▸ EXERCISE: Verbatim copy, images excluded: write out each record shown below.

++++ MATERIAL FOR THIS TASK

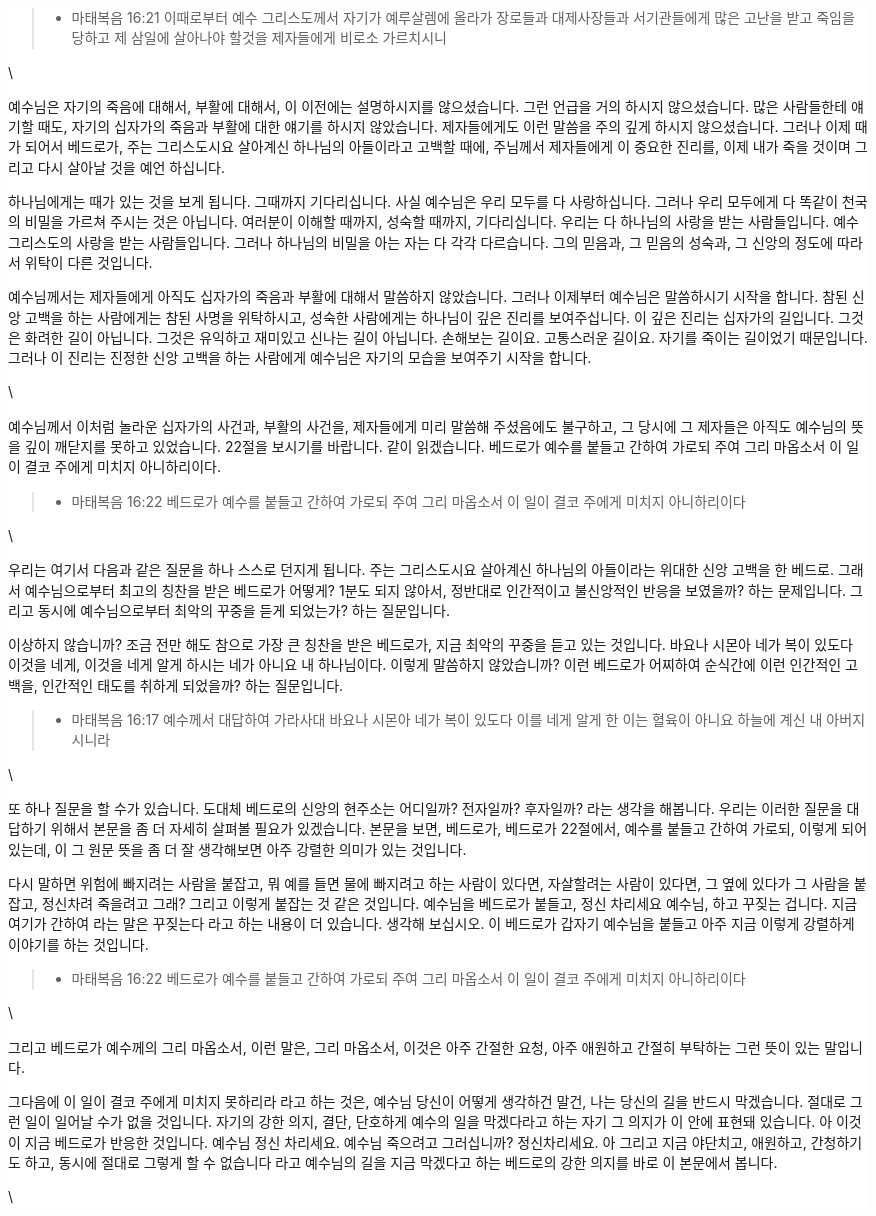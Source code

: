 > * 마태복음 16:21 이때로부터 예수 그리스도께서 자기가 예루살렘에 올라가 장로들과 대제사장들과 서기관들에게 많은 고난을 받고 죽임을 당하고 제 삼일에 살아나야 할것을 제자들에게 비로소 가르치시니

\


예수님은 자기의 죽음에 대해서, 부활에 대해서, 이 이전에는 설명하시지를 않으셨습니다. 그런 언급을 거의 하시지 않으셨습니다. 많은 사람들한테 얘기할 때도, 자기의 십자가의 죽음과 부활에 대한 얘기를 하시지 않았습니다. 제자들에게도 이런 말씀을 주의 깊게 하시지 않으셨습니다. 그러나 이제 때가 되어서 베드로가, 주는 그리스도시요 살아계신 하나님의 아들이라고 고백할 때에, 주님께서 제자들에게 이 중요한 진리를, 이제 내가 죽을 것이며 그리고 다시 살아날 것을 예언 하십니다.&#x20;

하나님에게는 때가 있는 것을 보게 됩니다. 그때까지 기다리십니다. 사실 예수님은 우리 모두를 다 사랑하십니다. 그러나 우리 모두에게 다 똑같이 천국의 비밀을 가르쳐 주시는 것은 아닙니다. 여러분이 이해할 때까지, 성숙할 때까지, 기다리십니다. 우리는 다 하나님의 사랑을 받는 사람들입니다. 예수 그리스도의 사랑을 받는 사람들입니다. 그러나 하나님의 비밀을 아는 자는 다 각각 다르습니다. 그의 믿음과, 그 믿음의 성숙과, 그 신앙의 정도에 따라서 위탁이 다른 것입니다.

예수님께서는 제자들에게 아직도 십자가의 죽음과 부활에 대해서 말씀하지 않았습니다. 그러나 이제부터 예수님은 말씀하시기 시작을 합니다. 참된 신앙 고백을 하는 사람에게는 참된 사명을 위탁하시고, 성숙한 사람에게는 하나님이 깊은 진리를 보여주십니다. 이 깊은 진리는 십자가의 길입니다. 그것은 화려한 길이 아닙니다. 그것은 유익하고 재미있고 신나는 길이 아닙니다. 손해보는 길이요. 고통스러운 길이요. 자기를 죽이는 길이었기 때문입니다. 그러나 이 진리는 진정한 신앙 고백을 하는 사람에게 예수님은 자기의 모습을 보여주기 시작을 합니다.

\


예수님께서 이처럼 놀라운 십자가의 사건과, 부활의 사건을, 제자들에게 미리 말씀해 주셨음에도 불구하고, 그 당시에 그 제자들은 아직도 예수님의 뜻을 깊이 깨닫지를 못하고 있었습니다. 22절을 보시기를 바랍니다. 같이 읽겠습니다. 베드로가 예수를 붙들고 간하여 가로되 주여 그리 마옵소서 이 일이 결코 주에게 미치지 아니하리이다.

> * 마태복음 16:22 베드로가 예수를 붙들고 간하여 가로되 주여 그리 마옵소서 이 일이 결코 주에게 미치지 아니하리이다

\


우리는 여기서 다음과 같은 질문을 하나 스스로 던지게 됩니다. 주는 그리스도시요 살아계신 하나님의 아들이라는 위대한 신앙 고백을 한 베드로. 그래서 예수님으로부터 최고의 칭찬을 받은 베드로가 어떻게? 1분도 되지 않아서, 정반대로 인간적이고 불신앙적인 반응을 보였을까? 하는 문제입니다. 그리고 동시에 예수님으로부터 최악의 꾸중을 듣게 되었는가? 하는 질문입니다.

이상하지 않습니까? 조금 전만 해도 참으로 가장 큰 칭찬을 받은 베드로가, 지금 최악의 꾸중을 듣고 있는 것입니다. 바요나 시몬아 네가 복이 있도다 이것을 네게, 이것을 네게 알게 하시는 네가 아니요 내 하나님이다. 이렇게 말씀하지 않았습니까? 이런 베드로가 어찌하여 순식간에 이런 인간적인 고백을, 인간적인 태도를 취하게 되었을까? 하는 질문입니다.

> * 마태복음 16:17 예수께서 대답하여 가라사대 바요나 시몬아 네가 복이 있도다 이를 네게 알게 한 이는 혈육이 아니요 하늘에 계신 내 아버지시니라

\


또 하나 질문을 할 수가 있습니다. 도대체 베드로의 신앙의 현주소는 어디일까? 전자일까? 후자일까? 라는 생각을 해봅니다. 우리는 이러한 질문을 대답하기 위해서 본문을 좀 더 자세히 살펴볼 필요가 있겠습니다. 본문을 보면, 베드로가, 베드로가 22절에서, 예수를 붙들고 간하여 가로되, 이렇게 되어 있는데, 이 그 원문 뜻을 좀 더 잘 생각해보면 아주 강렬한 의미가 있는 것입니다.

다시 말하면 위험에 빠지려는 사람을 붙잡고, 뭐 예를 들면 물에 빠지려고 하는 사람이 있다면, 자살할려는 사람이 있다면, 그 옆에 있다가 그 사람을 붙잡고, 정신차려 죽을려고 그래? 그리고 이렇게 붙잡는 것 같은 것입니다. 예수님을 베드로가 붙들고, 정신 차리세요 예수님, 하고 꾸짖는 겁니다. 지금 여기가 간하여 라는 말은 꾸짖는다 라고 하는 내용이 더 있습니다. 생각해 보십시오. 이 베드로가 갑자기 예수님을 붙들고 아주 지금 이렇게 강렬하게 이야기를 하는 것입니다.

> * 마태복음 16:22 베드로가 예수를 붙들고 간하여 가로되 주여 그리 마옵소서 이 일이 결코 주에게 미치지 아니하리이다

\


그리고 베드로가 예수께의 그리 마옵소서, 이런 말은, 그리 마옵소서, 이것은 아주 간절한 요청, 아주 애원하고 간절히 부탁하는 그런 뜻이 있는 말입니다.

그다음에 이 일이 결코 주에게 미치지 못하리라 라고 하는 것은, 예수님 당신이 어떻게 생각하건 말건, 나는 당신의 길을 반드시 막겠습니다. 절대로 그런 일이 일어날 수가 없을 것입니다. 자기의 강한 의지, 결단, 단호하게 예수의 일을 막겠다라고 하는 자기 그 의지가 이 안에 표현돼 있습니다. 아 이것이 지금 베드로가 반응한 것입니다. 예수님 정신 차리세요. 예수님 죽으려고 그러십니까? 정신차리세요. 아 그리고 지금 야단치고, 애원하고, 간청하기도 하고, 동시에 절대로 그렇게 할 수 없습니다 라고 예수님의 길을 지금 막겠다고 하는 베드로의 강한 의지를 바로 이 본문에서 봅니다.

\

++++++++

▸ SOLVED EXERCISE:
Source code

: > * 마태복음 16:21 이때로부터 예수 그리스도께서 자기가 예루살렘에 올라가 장로들과 대제사장들과 서기관들에게 많은 고난을 받고 죽임을 당하고 제 삼일에 살아나야 할것을 제자들에게 비로소 가르치시니

\


예수님은 자기의 죽음에 대해서, 부활에 대해서, 이 이전에는 설명하시지를 않으셨습니다. 그런 언급을 거의 하시지 않으셨습니다. 많은 사람들한테 얘기할 때도, 자기의 십자가의 죽음과 부활에 대한 얘기를 하시지 않았습니다. 제자들에게도 이런 말씀을 주의 깊게 하시지 않으셨습니다. 그러나 이제 때가 되어서 베드로가, 주는 그리스도시요 살아계신 하나님의 아들이라고 고백할 때에, 주님께서 제자들에게 이 중요한 진리를, 이제 내가 죽을 것이며 그리고 다시 살아날 것을 예언 하십니다.&#x20;

하나님에게는 때가 있는 것을 보게 됩니다. 그때까지 기다리십니다. 사실 예수님은 우리 모두를 다 사랑하십니다. 그러나 우리 모두에게 다 똑같이 천국의 비밀을 가르쳐 주시는 것은 아닙니다. 여러분이 이해할 때까지, 성숙할 때까지, 기다리십니다. 우리는 다 하나님의 사랑을 받는 사람들입니다. 예수 그리스도의 사랑을 받는 사람들입니다. 그러나 하나님의 비밀을 아는 자는 다 각각 다르습니다. 그의 믿음과, 그 믿음의 성숙과, 그 신앙의 정도에 따라서 위탁이 다른 것입니다.

예수님께서는 제자들에게 아직도 십자가의 죽음과 부활에 대해서 말씀하지 않았습니다. 그러나 이제부터 예수님은 말씀하시기 시작을 합니다. 참된 신앙 고백을 하는 사람에게는 참된 사명을 위탁하시고, 성숙한 사람에게는 하나님이 깊은 진리를 보여주십니다. 이 깊은 진리는 십자가의 길입니다. 그것은 화려한 길이 아닙니다. 그것은 유익하고 재미있고 신나는 길이 아닙니다. 손해보는 길이요. 고통스러운 길이요. 자기를 죽이는 길이었기 때문입니다. 그러나 이 진리는 진정한 신앙 고백을 하는 사람에게 예수님은 자기의 모습을 보여주기 시작을 합니다.

\


예수님께서 이처럼 놀라운 십자가의 사건과, 부활의 사건을, 제자들에게 미리 말씀해 주셨음에도 불구하고, 그 당시에 그 제자들은 아직도 예수님의 뜻을 깊이 깨닫지를 못하고 있었습니다. 22절을 보시기를 바랍니다. 같이 읽겠습니다. 베드로가 예수를 붙들고 간하여 가로되 주여 그리 마옵소서 이 일이 결코 주에게 미치지 아니하리이다.

> * 마태복음 16:22 베드로가 예수를 붙들고 간하여 가로되 주여 그리 마옵소서 이 일이 결코 주에게 미치지 아니하리이다

\


우리는 여기서 다음과 같은 질문을 하나 스스로 던지게 됩니다. 주는 그리스도시요 살아계신 하나님의 아들이라는 위대한 신앙 고백을 한 베드로. 그래서 예수님으로부터 최고의 칭찬을 받은 베드로가 어떻게? 1분도 되지 않아서, 정반대로 인간적이고 불신앙적인 반응을 보였을까? 하는 문제입니다. 그리고 동시에 예수님으로부터 최악의 꾸중을 듣게 되었는가? 하는 질문입니다.

이상하지 않습니까? 조금 전만 해도 참으로 가장 큰 칭찬을 받은 베드로가, 지금 최악의 꾸중을 듣고 있는 것입니다. 바요나 시몬아 네가 복이 있도다 이것을 네게, 이것을 네게 알게 하시는 네가 아니요 내 하나님이다. 이렇게 말씀하지 않았습니까? 이런 베드로가 어찌하여 순식간에 이런 인간적인 고백을, 인간적인 태도를 취하게 되었을까? 하는 질문입니다.

> * 마태복음 16:17 예수께서 대답하여 가라사대 바요나 시몬아 네가 복이 있도다 이를 네게 알게 한 이는 혈육이 아니요 하늘에 계신 내 아버지시니라

\


또 하나 질문을 할 수가 있습니다. 도대체 베드로의 신앙의 현주소는 어디일까? 전자일까? 후자일까? 라는 생각을 해봅니다. 우리는 이러한 질문을 대답하기 위해서 본문을 좀 더 자세히 살펴볼 필요가 있겠습니다. 본문을 보면, 베드로가, 베드로가 22절에서, 예수를 붙들고 간하여 가로되, 이렇게 되어 있는데, 이 그 원문 뜻을 좀 더 잘 생각해보면 아주 강렬한 의미가 있는 것입니다.

다시 말하면 위험에 빠지려는 사람을 붙잡고, 뭐 예를 들면 물에 빠지려고 하는 사람이 있다면, 자살할려는 사람이 있다면, 그 옆에 있다가 그 사람을 붙잡고, 정신차려 죽을려고 그래? 그리고 이렇게 붙잡는 것 같은 것입니다. 예수님을 베드로가 붙들고, 정신 차리세요 예수님, 하고 꾸짖는 겁니다. 지금 여기가 간하여 라는 말은 꾸짖는다 라고 하는 내용이 더 있습니다. 생각해 보십시오. 이 베드로가 갑자기 예수님을 붙들고 아주 지금 이렇게 강렬하게 이야기를 하는 것입니다.

> * 마태복음 16:22 베드로가 예수를 붙들고 간하여 가로되 주여 그리 마옵소서 이 일이 결코 주에게 미치지 아니하리이다

\


그리고 베드로가 예수께의 그리 마옵소서, 이런 말은, 그리 마옵소서, 이것은 아주 간절한 요청, 아주 애원하고 간절히 부탁하는 그런 뜻이 있는 말입니다.

그다음에 이 일이 결코 주에게 미치지 못하리라 라고 하는 것은, 예수님 당신이 어떻게 생각하건 말건, 나는 당신의 길을 반드시 막겠습니다. 절대로 그런 일이 일어날 수가 없을 것입니다. 자기의 강한 의지, 결단, 단호하게 예수의 일을 막겠다라고 하는 자기 그 의지가 이 안에 표현돼 있습니다. 아 이것이 지금 베드로가 반응한 것입니다. 예수님 정신 차리세요. 예수님 죽으려고 그러십니까? 정신차리세요. 아 그리고 지금 야단치고, 애원하고, 간청하기도 하고, 동시에 절대로 그렇게 할 수 없습니다 라고 예수님의 길을 지금 막겠다고 하는 베드로의 강한 의지를 바로 이 본문에서 봅니다.

\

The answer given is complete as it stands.